Cabergoline

see Cabergoline for clinically nonfunctioning pituitary neuroendocrine tumor.

(brand names Caberlin, Dostinex and Cabaser), an ergot derivative, is a potent dopamine agonist on dopamine receptor D2. Rat studies show cabergoline has a direct inhibitory effect on pituitary lactotroph (prolactin) cells.

It is frequently used as a first-line agent in the management of prolactinomas due to higher affinity for D2 receptor sites, less severe side effects, and more convenient dosing schedule than the older bromocriptine.

Some studies have shown that a significant and rapid tumor shrinkage resulting from treatment with cabergoline can occur and it is thought that some complications are related with this tumor regression ¹⁾.

The vast majority of prolactinomas will respond to conventional doses of cabergoline (≤2 mg/week) that do not carry an increased risk of cardiac valvular abnormalities. DA therapy may be successful withdrawn in a subset of patients and thus is not necessarily a lifelong commitment.

Cabergoline is typically effective for treating prolactinomas; however, some patients display cabergoline resistance, and the early characteristics of these patients remain unclear.

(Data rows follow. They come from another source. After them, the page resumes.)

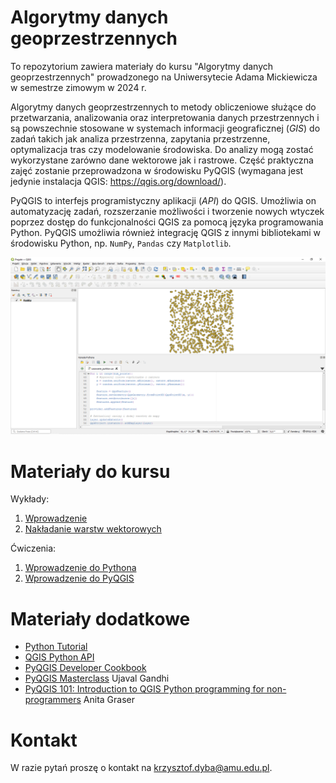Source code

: # Algorytmy danych geoprzestrzennych
To repozytorium zawiera materiały do kursu "Algorytmy danych geoprzestrzennych" prowadzonego
na Uniwersytecie Adama Mickiewicza w semestrze zimowym w 2024 r.

Algorytmy danych geoprzestrzennych to metody obliczeniowe służące do przetwarzania,
analizowania oraz interpretowania danych przestrzennych i są powszechnie stosowane w
systemach informacji geograficznej (*GIS*) do zadań takich jak analiza przestrzenna,
zapytania przestrzenne, optymalizacja tras czy modelowanie środowiska. Do analizy mogą
zostać wykorzystane zarówno dane wektorowe jak i rastrowe. Część praktyczna zajęć zostanie
przeprowadzona w środowisku PyQGIS (wymagana jest jedynie instalacja QGIS: <https://qgis.org/download/>).

PyQGIS to interfejs programistyczny aplikacji (*API*) do QGIS. Umożliwia on automatyzację
zadań, rozszerzanie możliwości i tworzenie nowych wtyczek poprzez dostęp do funkcjonalności
QGIS za pomocą języka programowania Python. PyQGIS umożliwia również integrację QGIS z
innymi bibliotekami w środowisku Python, np. `NumPy`, `Pandas` czy `Matplotlib`.

![](wyklady/_images/0_PyQGIS.png)

# Materiały do kursu

Wykłady:

1. [Wprowadzenie](https://kadyb.github.io/adg2024/wyklady/01_Wprowadzenie.html)
2. [Nakładanie warstw wektorowych](https://kadyb.github.io/adg2024/wyklady/02_Nakladanie_warstw.html)

Ćwiczenia:

1. [Wprowadzenie do Pythona](https://kadyb.github.io/adg2024/cwiczenia/01_Python.html)
2. [Wprowadzenie do PyQGIS](https://kadyb.github.io/adg2024/cwiczenia/02_PyQGIS.html)

# Materiały dodatkowe

- [Python Tutorial](https://docs.python.org/3/tutorial/)
- [QGIS Python API](https://qgis.org/pyqgis/3.34/)
- [PyQGIS Developer Cookbook](https://docs.qgis.org/3.34/en/docs/pyqgis_developer_cookbook/)
- [PyQGIS Masterclass](https://courses.spatialthoughts.com/pyqgis-masterclass.html) Ujaval Gandhi 
- [PyQGIS 101: Introduction to QGIS Python programming for non-programmers](https://anitagraser.com/pyqgis-101-introduction-to-qgis-python-programming-for-non-programmers/) Anita Graser

# Kontakt 

W razie pytań proszę o kontakt na <krzysztof.dyba@amu.edu.pl>.
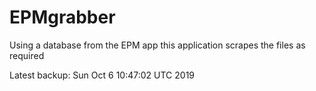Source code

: # EPMgrabber
Using a database from the EPM app this application scrapes the files as required


Latest backup: Sun Oct 6 10:47:02 UTC 2019
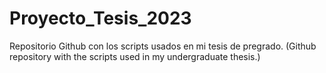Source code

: # Proyecto_Tesis_2023
Repositorio Github con los scripts usados en mi tesis de pregrado. (Github repository with the scripts used in my undergraduate thesis.)
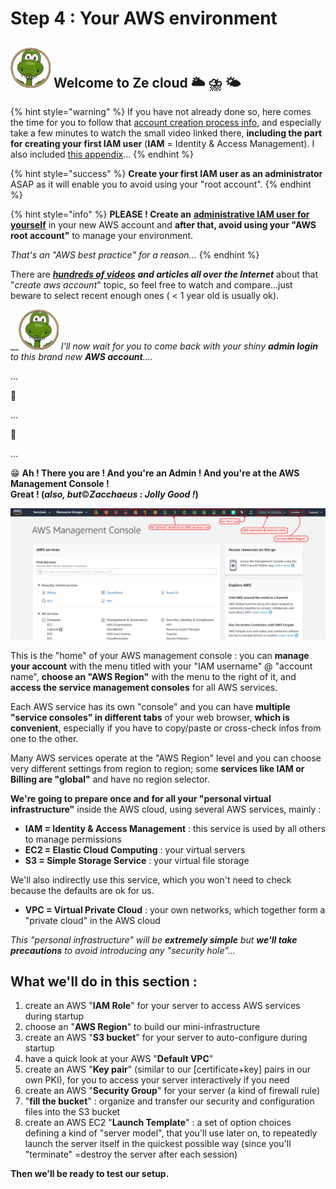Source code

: # Step 4 : Your AWS environment

## ![](../.gitbook/assets/zeferby_dino_64.png) Welcome to Ze cloud 🌥 ⛈ 🌤 

{% hint style="warning" %}
If you have not already done so, here comes the time for you to follow that [account creation process info](../proposed-solution/amazon-web-services.md#how-to-create-an-aws-account), and especially take a few minutes to watch the small video linked there, **including the part for creating your first IAM user** \(**IAM** = Identity & Access Management\). I also included [this appendix](../appendixes/aws-user-with-api-keys.md)...
{% endhint %}

{% hint style="success" %}
**Create your first IAM user as an administrator** ASAP as it will enable you to avoid using your "root account".
{% endhint %}

{% hint style="info" %}
**PLEASE ! Create an** [**administrative IAM user for yourself**](../appendixes/aws-user-with-api-keys.md) in your new AWS account and **after that, avoid using your "AWS root account"** to manage your environment.

_That's an "AWS best practice" for a reason..._
{% endhint %}

There are [_**hundreds of videos**_](https://www.youtube.com/results?search_query=create+aws+account) _**and articles all over the Internet**_ about that "_create aws account_" topic, so feel free to watch and compare...just beware to select recent enough ones \( &lt; 1 year old is usually ok\).



\_\_![](../.gitbook/assets/zeferby_dino_64%20%281%29.png) _I'll now wait for you to come back with your shiny **admin login** to this brand new **AWS account**...._

...

👀 

...

👀 

...

😁 **Ah ! There you are ! And you're an Admin ! And you're at the AWS Management Console !  
Great ! \(**_**also, but**_©_**Zacchaeus : Jolly Good !**_**\)**

![The AWS Management Console](../.gitbook/assets/image%20%2864%29.png)

This is the "home" of your AWS management console : you can **manage your account** with the menu titled with your "IAM username" @ "account name", **choose an "AWS Region"** with the menu to the right of it, and **access the service management consoles** for all AWS services.

Each AWS service has its own "console" and you can have **multiple "service consoles" in different tabs** of your web browser, **which is convenient**, especially if you have to copy/paste or cross-check infos from one to the other.

Many AWS services operate at the "AWS Region" level and you can choose very different settings from region to region; some **services like IAM or Billing are "global"** and have no region selector.



**We're going to prepare once and for all your "personal virtual infrastructure"** inside the AWS cloud, using several AWS services, mainly :

* **IAM = Identity & Access Management** : this service is used by all others to manage permissions
* **EC2 = Elastic Cloud Computing** : your virtual servers
* **S3 = Simple Storage Service** : your virtual file storage

We'll also indirectly use this service, which you won't need to check because the defaults are ok for us.

* **VPC = Virtual Private Cloud** : your own networks, which together form a "private cloud" in the AWS cloud

_This "personal infrastructure" will be **extremely simple** but **we'll take precautions** to avoid introducing any "security hole"..._



## What we'll do in this section :

1. create an AWS "**IAM Role**" for your server to access AWS services during startup
2. choose an "**AWS Region**" to build our mini-infrastructure
3. create an AWS "**S3 bucket**" for your server to auto-configure during startup
4. have a quick look at your AWS "**Default VPC**"
5. create an AWS "**Key pair**" \(similar to our \[certificate+key\] pairs in our own PKI\), for you to access your server interactively if you need
6. create an AWS "**Security Group**" for your server \(a kind of firewall rule\)
7. "**fill the bucket**" : organize and transfer our security and configuration files into the S3 bucket
8. create an AWS EC2 "**Launch Template**" : a set of option choices defining a kind of "server model", that you'll use later on, to repeatedly launch the server itself in the quickest possible way \(since you'll "terminate" =destroy the server after each session\)

**Then we'll be ready to test our setup.**



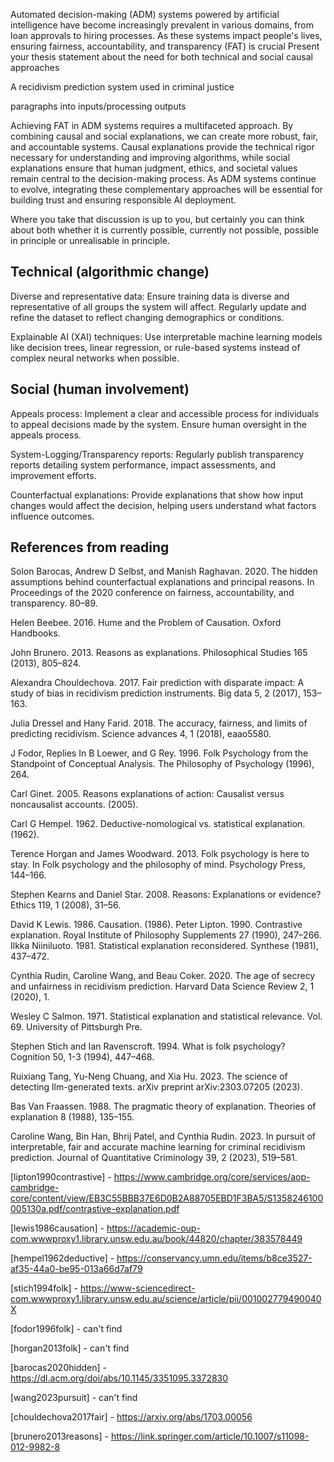 <!-- SPDX-License-Identifier: zlib-acknowledgement -->

Automated decision-making (ADM) systems powered by artificial intelligence have become increasingly prevalent in various domains, from loan approvals to hiring processes. As these systems impact people's lives, ensuring fairness, accountability, and transparency (FAT) is crucial
Present your thesis statement about the need for both technical and social causal approaches

A recidivism prediction system used in criminal justice

paragraphs into
  inputs/processing
  outputs

Achieving FAT in ADM systems requires a multifaceted approach. By combining causal and social explanations, we can create more robust, fair, and accountable systems. Causal explanations provide the technical rigor necessary for understanding and improving algorithms, while social explanations ensure that human judgment, ethics, and societal values remain central to the decision-making process. As ADM systems continue to evolve, integrating these complementary approaches will be essential for building trust and ensuring responsible AI deployment.


Where you take that discussion is up to you, but certainly you can think about both whether it is currently possible, currently not possible, possible in principle or unrealisable in principle.

## Technical (algorithmic change)
Diverse and representative data:
Ensure training data is diverse and representative of all groups the system will affect.
Regularly update and refine the dataset to reflect changing demographics or conditions.

Explainable AI (XAI) techniques:
Use interpretable machine learning models like decision trees, linear regression, or rule-based systems instead of complex neural networks when possible.


## Social (human involvement)
Appeals process:
Implement a clear and accessible process for individuals to appeal decisions made by the system.
Ensure human oversight in the appeals process.

System-Logging/Transparency reports:
Regularly publish transparency reports detailing system performance, impact assessments, and improvement efforts.

Counterfactual explanations:
Provide explanations that show how input changes would affect the decision, helping users understand what factors influence outcomes.


## References from reading
Solon Barocas, Andrew D Selbst, and Manish Raghavan. 2020. The hidden assumptions behind counterfactual explanations and principal reasons. In Proceedings of the 2020 conference on fairness, accountability, and transparency. 80–89. 

Helen Beebee. 2016. Hume and the Problem of Causation. Oxford Handbooks. 

John Brunero. 2013. Reasons as explanations. Philosophical Studies 165 (2013), 805–824. 

Alexandra Chouldechova. 2017. Fair prediction with disparate impact: A study of bias in recidivism prediction instruments. Big data 5, 2 (2017), 153–163. 

Julia Dressel and Hany Farid. 2018. The accuracy, fairness, and limits of predicting recidivism. Science advances 4, 1 (2018), eaao5580. 

J Fodor, Replies In B Loewer, and G Rey. 1996. Folk Psychology from the Standpoint of Conceptual Analysis. The Philosophy of Psychology (1996), 264. 

Carl Ginet. 2005. Reasons explanations of action: Causalist versus noncausalist accounts. (2005). 

Carl G Hempel. 1962. Deductive-nomological vs. statistical explanation. (1962). 

Terence Horgan and James Woodward. 2013. Folk psychology is here to stay. In Folk psychology and the philosophy of mind. Psychology Press, 144–166. 

Stephen Kearns and Daniel Star. 2008. Reasons: Explanations or evidence? Ethics 119, 1 (2008), 31–56. 

David K Lewis. 1986. Causation. (1986). Peter Lipton. 1990. Contrastive explanation. Royal Institute of Philosophy Supplements 27 (1990), 247–266. Ilkka Niiniluoto. 1981. Statistical explanation reconsidered. Synthese (1981), 437–472. 

Cynthia Rudin, Caroline Wang, and Beau Coker. 2020. The age of secrecy and unfairness in recidivism prediction. Harvard Data Science Review 2, 1 (2020), 1. 

Wesley C Salmon. 1971. Statistical explanation and statistical relevance. Vol. 69. University of Pittsburgh Pre. 

Stephen Stich and Ian Ravenscroft. 1994. What is folk psychology? Cognition 50, 1-3 (1994), 447–468. 

Ruixiang Tang, Yu-Neng Chuang, and Xia Hu. 2023. The science of detecting llm-generated texts. arXiv preprint arXiv:2303.07205 (2023). 

Bas Van Fraassen. 1988. The pragmatic theory of explanation. Theories of explanation 8 (1988), 135–155. 

Caroline Wang, Bin Han, Bhrij Patel, and Cynthia Rudin. 2023. In pursuit of interpretable, fair and accurate machine learning for criminal recidivism prediction. Journal of Quantitative Criminology 39, 2 (2023), 519–581. 



[lipton1990contrastive] - https://www.cambridge.org/core/services/aop-cambridge-core/content/view/EB3C55BBB37E6D0B2A88705EBD1F3BA5/S1358246100005130a.pdf/contrastive-explanation.pdf

[lewis1986causation] - https://academic-oup-com.wwwproxy1.library.unsw.edu.au/book/44820/chapter/383578449

[hempel1962deductive] - https://conservancy.umn.edu/items/b8ce3527-af35-44a0-be95-013a66d7af79

[stich1994folk] - https://www-sciencedirect-com.wwwproxy1.library.unsw.edu.au/science/article/pii/001002779490040X

[fodor1996folk] - can't find

[horgan2013folk] - can't find

[barocas2020hidden] - https://dl.acm.org/doi/abs/10.1145/3351095.3372830

[wang2023pursuit] - can't find

[chouldechova2017fair] - https://arxiv.org/abs/1703.00056

[brunero2013reasons] - https://link.springer.com/article/10.1007/s11098-012-9982-8
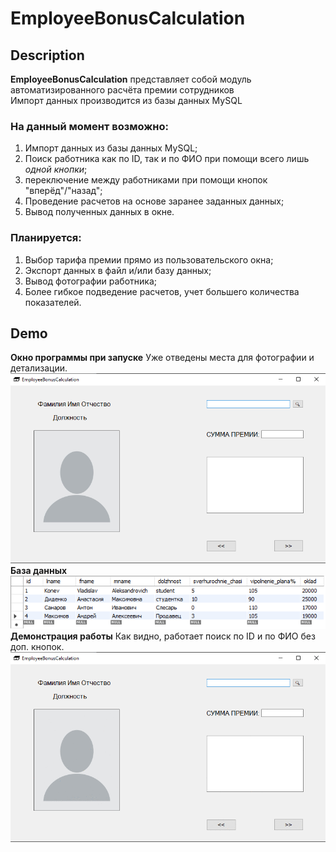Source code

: # EmployeeBonusCalculation
## Description
**EmployeeBonusCalculation** представляет собой модуль автоматизированного расчёта премии сотрудников <br>
Импорт данных производится из базы данных MySQL <br>
### На данный момент возможно:
1. Импорт данных из базы данных MySQL;
2. Поиск работника как по ID, так и по ФИО при помощи всего лишь *одной кнопки*;
3. переключение между работниками при помощи кнопок "вперёд"/"назад";
4. Проведение расчетов на основе заранее заданных данных;
5. Вывод полученных данных в окне.
### Планируется:
1. Выбор тарифа премии прямо из пользовательского окна;
2. Экспорт данных в файл и/или базу данных;
3. Вывод фотографии работника;
3. Более гибкое подведение расчетов, учет большего количества показателей.

## Demo
**Окно программы при запуске**
Уже отведены места для фотографии и детализации.
![startScreen](https://github.com/Konev-VA/EmployeeBonusCalculation/raw/master/image/startScreen.png)
**База данных**
![DataBase](https://github.com/Konev-VA/EmployeeBonusCalculation/raw/master/image/DB_screenshot.png)
**Демонстрация работы**
Как видно, работает поиск по ID и по ФИО без доп. кнопок.
![demo](https://github.com/Konev-VA/EmployeeBonusCalculation/raw/master/image/demo.gif)
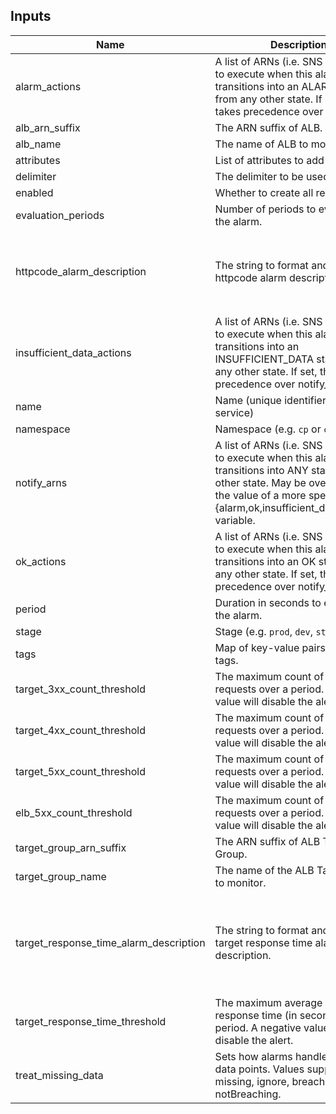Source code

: 
## Inputs

| Name | Description | Type | Default | Required |
|------|-------------|:----:|:-----:|:-----:|
| alarm_actions | A list of ARNs (i.e. SNS Topic ARN) to execute when this alarm transitions into an ALARM state from any other state.  If set, this list takes precedence over notify_arns. | list | `<list>` | no |
| alb_arn_suffix | The ARN suffix of ALB. | string | - | yes |
| alb_name | The name of ALB to monitor. | string | - | yes |
| attributes | List of attributes to add to label. | list | `<list>` | no |
| delimiter | The delimiter to be used in labels. | string | `-` | no |
| enabled | Whether to create all resources. | string | `true` | no |
| evaluation_periods | Number of periods to evaluate for the alarm. | string | `1` | no |
| httpcode_alarm_description | The string to format and use as the httpcode alarm description. | string | `HTTPCode %v count for %v over %v last %d minute(s) over %v period(s)` | no |
| insufficient_data_actions | A list of ARNs (i.e. SNS Topic ARN) to execute when this alarm transitions into an INSUFFICIENT_DATA state from any other state. If set, this list takes precedence over notify_arns. | list | `<list>` | no |
| name | Name (unique identifier for app or service) | string | - | yes |
| namespace | Namespace (e.g. `cp` or `cloudposse`) | string | - | yes |
| notify_arns | A list of ARNs (i.e. SNS Topic ARN) to execute when this alarm transitions into ANY state from any other state. May be overridden by the value of a more specific {alarm,ok,insufficient_data}_actions variable. | list | `<list>` | no |
| ok_actions | A list of ARNs (i.e. SNS Topic ARN) to execute when this alarm transitions into an OK state from any other state. If set, this list takes precedence over notify_arns. | list | `<list>` | no |
| period | Duration in seconds to evaluate for the alarm. | string | `300` | no |
| stage | Stage (e.g. `prod`, `dev`, `staging`) | string | - | yes |
| tags | Map of key-value pairs to use for tags. | map | `<map>` | no |
| target_3xx_count_threshold | The maximum count of 3XX requests over a period. A negative value will disable the alert. | string | `25` | no |
| target_4xx_count_threshold | The maximum count of 4XX requests over a period. A negative value will disable the alert. | string | `25` | no |
| target_5xx_count_threshold | The maximum count of 5XX requests over a period. A negative value will disable the alert. | string | `25` | no |
| elb_5xx_count_threshold | The maximum count of ELB 5XX requests over a period. A negative value will disable the alert. | string | `25` | no |
| target_group_arn_suffix | The ARN suffix of ALB Target Group. | string | - | yes |
| target_group_name | The name of the ALB Target Group to monitor. | string | - | yes |
| target_response_time_alarm_description | The string to format and use as the target response time alarm description. | string | `Target Response Time average for %v over %v last %d minute(s) over %v period(s)` | no |
| target_response_time_threshold | The maximum average target response time (in seconds) over a period. A negative value will disable the alert. | string | `0.5` | no |
| treat_missing_data | Sets how alarms handle missing data points. Values supported: missing, ignore, breaching and notBreaching. | string | `missing` | no |

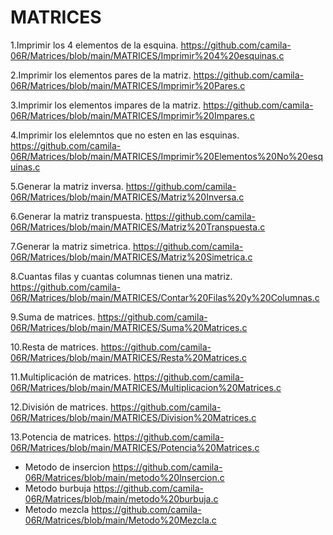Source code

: # MATRICES

1.Imprimir los 4 elementos de la esquina. https://github.com/camila-06R/Matrices/blob/main/MATRICES/Imprimir%204%20esquinas.c

2.Imprimir los elementos pares de la matriz. https://github.com/camila-06R/Matrices/blob/main/MATRICES/Imprimir%20Pares.c

3.Imprimir los elementos impares de la matriz. https://github.com/camila-06R/Matrices/blob/main/MATRICES/Imprimir%20Impares.c

4.Imprimir los elelemntos que no esten en las esquinas. https://github.com/camila-06R/Matrices/blob/main/MATRICES/Imprimir%20Elementos%20No%20esquinas.c

5.Generar la matriz inversa. https://github.com/camila-06R/Matrices/blob/main/MATRICES/Matriz%20Inversa.c

6.Generar la matriz transpuesta. https://github.com/camila-06R/Matrices/blob/main/MATRICES/Matriz%20Transpuesta.c

7.Generar la matriz simetrica. https://github.com/camila-06R/Matrices/blob/main/MATRICES/Matriz%20Simetrica.c

8.Cuantas filas y cuantas columnas tienen una matriz. https://github.com/camila-06R/Matrices/blob/main/MATRICES/Contar%20Filas%20y%20Columnas.c

9.Suma de matrices. https://github.com/camila-06R/Matrices/blob/main/MATRICES/Suma%20Matrices.c

10.Resta de matrices. https://github.com/camila-06R/Matrices/blob/main/MATRICES/Resta%20Matrices.c

11.Multiplicación de matrices. https://github.com/camila-06R/Matrices/blob/main/MATRICES/Multiplicacion%20Matrices.c

12.División de matrices. https://github.com/camila-06R/Matrices/blob/main/MATRICES/Division%20Matrices.c

13.Potencia de matrices. https://github.com/camila-06R/Matrices/blob/main/MATRICES/Potencia%20Matrices.c

- Metodo de insercion https://github.com/camila-06R/Matrices/blob/main/metodo%20Insercion.c
- Metodo burbuja https://github.com/camila-06R/Matrices/blob/main/metodo%20burbuja.c
- Metodo mezcla https://github.com/camila-06R/Matrices/blob/main/Metodo%20Mezcla.c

In general, cabergoline is the preferred treatment for micro- and macroprolactinomas, because it is more effective with respect to normalization of prolactin levels and reduction of prolactinoma size and because it has fewer side-effects compared to bromocriptine. Recently, it has been suggested that a standardized, individualized, stepwise, dose-escalating regimen of cabergoline may normalize prolactin levels and reduce prolactinoma size in patients who were otherwise considered to be dopamine agonist resistant. In general, the cardiac adverse effects of dopamine agonists reported in Parkinson's disease are not of clinical concern in the treatment of prolactinomas, which are treated with much lower doses. Nonetheless, there is uncertainty with respect to the dose and duration of cabergoline treatment, which requires echocardiographic follow-up. Although withdrawal of dopamine agonists may be considered in patients with prolactinomas well controlled by dopamine agonists, especially in postmenopausal women, recurrence of signs and symptoms may occur in a considerable portion of patients ²⁾.

Determining cabergoline response using tumor volume reduction (TVR) and NP 3 months after treatment is useful for predicting later outcomes. However, further cabergoline administration should be considered for patients with TVR >25% at 3 months without NP, particularly those with huge prolactinomas, because a delayed response may be achieved. As surgery can reduce the cabergoline dose necessary for successful disease control, it should be considered for cabergoline-resistant patients ³⁾.

Cabergoline for Cushing's disease

¹⁾

Moles Herbera J, Rivero Celada D, Montejo Gañan I, Fustero de Miguel D, Fuentes Uliaque C, Vela Marín AC. Pons herniation into skull base after cabergoline therapy of giant prolactinoma. Pituitary. 2014 Feb 13. [Epub ahead of print] PubMed PMID: 24522845.

²⁾

Romijn JA. Hyperprolactinemia and prolactinoma. Handb Clin Neurol.2014;124:185-95. doi: 10.1016/B978-0-444-59602-4.00013-7. PubMed PMID: 25248588.

³⁾

Lee Y, Ku CR, Kim EH, Hong JW, Lee EJ, Kim SH. Early prediction of long-term response to cabergoline in patients with macroprolactinomas. Endocrinol Metab (Seoul). 2014 Sep;29(3):280-92. doi: 10.3803/EnM.2014.29.3.280. Epub 2014 Sep 25. PubMed PMID: 25309786.